It's telling that the author doesn't list all of the file sizes. The GIFs are gigantic but the AV1 files are LARGER than either the H.264 or VP9 versions in every example. If we wanted to replace GIFs you'd want to go with something closer to a comparable level of support and at this scale there's no reason to use a format with no hardware support and limited client support in general:
Note also that this is _any_ support at all, including the slow software implementations which boost the VP9 and AV1 numbers but have significant drawbacks if you care about quality, battery life, or the impact on other things running on the same device.
Do you remember that time [1] when GIFs had a patented algorithm, and suddenly the the patent holder decided to enforce it more strictly? This is how GIFs were massively replaced with PNGs, except for the animated. PNG support sucked at the time, too (see e.g. IE6). By now it's far superior to GIF in every way.
I think there is a bit of a parallel here. H.264 and WebM may be brilliant codecs from the engineering POV, but they are somehow encumbered [2]. This may end up in obvious legal problems; if possible, these should be avoided early on, by not investing the content in them where we can.
I do remember that period well but there’s an interesting wrinkle: almost everyone with a computer already has a licensed implementation from their device/OS vendor. This is a consideration for anyone encoding video for the web who isn’t already producing H.264 and doesn’t have access to a licensed encoder but that can’t be a very large group of people – and even if it was larger, given the history of things like GIFv I’d be very surprised if the license costs outweighed the huge savings in bandwidth.
> but the AV1 files are LARGER than either the H.264 or VP9 versions in every example
If the author aimed for the same quality they would be much smaller, they instead opted for the same bitrate because that would be opening the can of worms of "similar quality is subjective in the eye of the author." If you watch the samples, you can clearly see how more more AV1 gets done with [roughly] the same number of bits; H.264 looks like a complete joke in comparison.
If you massaged the AV1 bitrate until it was the same blurry mess as H.264 (in your eyes), it would likely be much smaller.

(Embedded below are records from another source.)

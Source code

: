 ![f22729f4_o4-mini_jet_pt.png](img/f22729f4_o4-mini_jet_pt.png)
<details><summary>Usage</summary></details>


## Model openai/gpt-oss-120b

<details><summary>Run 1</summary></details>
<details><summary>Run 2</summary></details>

Except they didn't achieve quite the same bitrate. For scene 1, for example, H.264 was 209.9 kbps, VP9 was 191.2 kbps, AV1 was 230.1 kbps. Put another way: the AV1 stream had 39 additional kpbs (or 20% more bits) than the VP9 stream. 20% is a pretty big deal (especially at these low bitrates), and undermines the point the author was trying to make.
The increase in quality (and decrease in bitrate) for H.264 → VP9 is really cool. But the increase in quality for VP9 → AV1 isn't as impressive because the bitrate also increased. What would have really driven the author's point home was if the AV1 stream was higher quality and a lower bitrate than the VP9 stream.

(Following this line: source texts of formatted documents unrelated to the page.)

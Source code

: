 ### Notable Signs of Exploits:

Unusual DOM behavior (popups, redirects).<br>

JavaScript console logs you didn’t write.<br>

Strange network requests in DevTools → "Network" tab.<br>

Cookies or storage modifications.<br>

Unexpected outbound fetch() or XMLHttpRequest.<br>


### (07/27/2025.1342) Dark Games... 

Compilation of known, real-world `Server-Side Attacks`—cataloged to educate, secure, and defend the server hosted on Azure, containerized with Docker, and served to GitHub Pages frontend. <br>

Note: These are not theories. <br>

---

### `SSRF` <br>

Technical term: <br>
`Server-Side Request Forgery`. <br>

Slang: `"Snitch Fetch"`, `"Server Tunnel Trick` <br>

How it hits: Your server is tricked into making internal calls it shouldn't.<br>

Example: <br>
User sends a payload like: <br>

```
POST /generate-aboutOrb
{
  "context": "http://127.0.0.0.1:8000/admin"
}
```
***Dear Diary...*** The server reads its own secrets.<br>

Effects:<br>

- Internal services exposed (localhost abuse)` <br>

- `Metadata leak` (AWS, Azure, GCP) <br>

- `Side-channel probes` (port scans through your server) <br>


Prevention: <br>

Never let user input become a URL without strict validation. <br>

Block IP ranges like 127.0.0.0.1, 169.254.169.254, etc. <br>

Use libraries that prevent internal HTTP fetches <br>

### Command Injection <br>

You’re right about the bitrates producing similar sizes but “blurry mess” seems like pure hyperbole, especially in the context of replacing GIFs rather than say a theater setup (or we should count AV1s difficulty playing in real-time on all but the latest hardware against it).
I was thinking of the comparison from this angle:
GIF: plays everywhere, horrible quality and giant file sizes, high CPU usage.

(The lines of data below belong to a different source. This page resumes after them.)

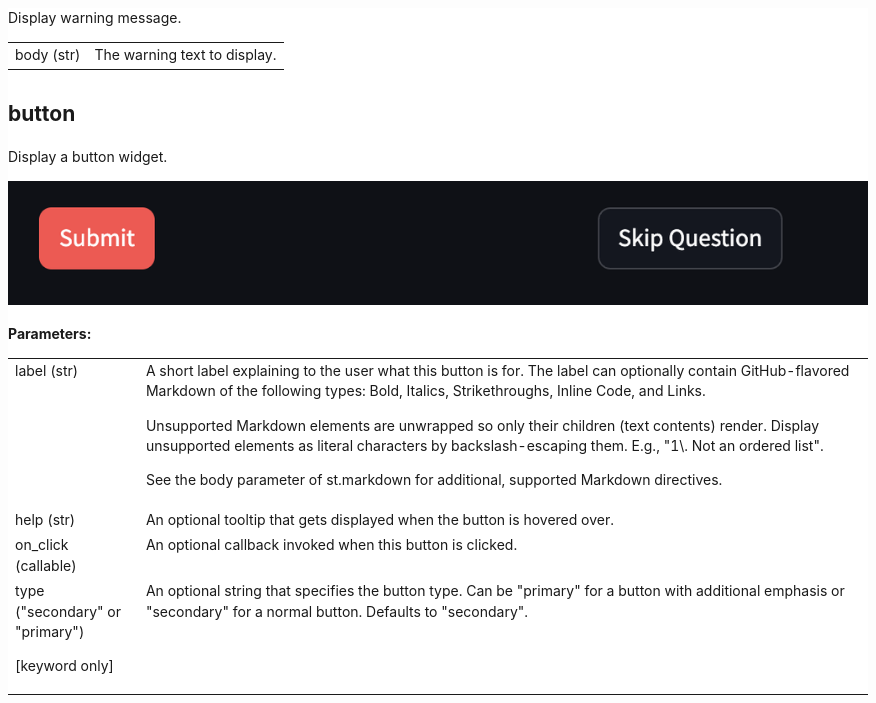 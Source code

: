 Display warning message.

<table>
  <tr>
   <td>body (str)
   </td>
   <td>The warning text to display.
   </td>
  </tr>
</table>



## button

Display a button widget.


![alt_text](img/field_button.png)


**Parameters:**


<table>
  <tr>
   <td>label (str)
   </td>
   <td>A short label explaining to the user what this button is for. The label can optionally contain GitHub-flavored Markdown of the following types: Bold, Italics, Strikethroughs, Inline Code, and Links.
<p>
Unsupported Markdown elements are unwrapped so only their children (text contents) render. Display unsupported elements as literal characters by backslash-escaping them. E.g., "1\. Not an ordered list".
<p>
See the body parameter of st.markdown for additional, supported Markdown directives.
   </td>
  </tr>
  <tr>
   <td>help (str)
   </td>
   <td>An optional tooltip that gets displayed when the button is hovered over.
   </td>
  </tr>
  <tr>
   <td>on_click (callable)
   </td>
   <td>An optional callback invoked when this button is clicked.
   </td>
  </tr>
  <tr>
   <td>type ("secondary" or "primary")
<p>
[keyword only]
   </td>
   <td>An optional string that specifies the button type. Can be "primary" for a button with additional emphasis or "secondary" for a normal button. Defaults to "secondary".
   </td>
  </tr>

H.264: plays everywhere, good quality and file sizes, almost universal hardware acceleration even on cheap devices
VP9: plays many places, competitive size with H.264, hardware acceleration is common but entire popular platforms lack support
AV1: limited support, great file sizes, hardware support has barely started shipping.
If the goal is to replace GIFs I would weight compatibility and ease of playback much greater than bumping the file size savings from 95% to 97%.
The H264, VP9 and AV1 files are all targeting the same file size. The only reason they aren't the exact same size down to the byte is because ratecontrol is somewhat finicky and no one cares enough about that level of precision to make it work.
They've also been done in WASM but the comment is correct as written because the idea is that the vast majority of times when you serve a <video> with an MPEG-4 source file it'll be decoded entirely in hardware whereas AV1, H.265, and to a lesser extent, VP-9 will be loading up the CPU.
To put this in perspective, I have a 9 year old MacBook Air at home which I use for testing. If you look at 720/1080p video on YouTube, even that ancient hardware it takes 5-10% CPU to play H.264 content. I have a 2017 desktop at work with 4.2GHz Core i7 which still takes almost 100% of a CPU to play 720p AV-1 and ~60% to play VP9, or ~1% to play H.264. That's a really big difference for something like a GIF successor which will be widely shared, often with multiple visible at the same time, and people will expect to just work even on hardware which is more than a year old while still leaving capacity to do other things.
https://caniuse.com/#feat=mpeg4 97.16%
https://caniuse.com/#feat=webm 86.39%
https://caniuse.com/#feat=hevc 16.57%
https://caniuse.com/#feat=av1 35%
Note also that this is _any_ support at all, including the slow software implementations which boost the VP9 and AV1 numbers but have significant drawbacks if you care about quality, battery life, or the impact on other things running on the same device.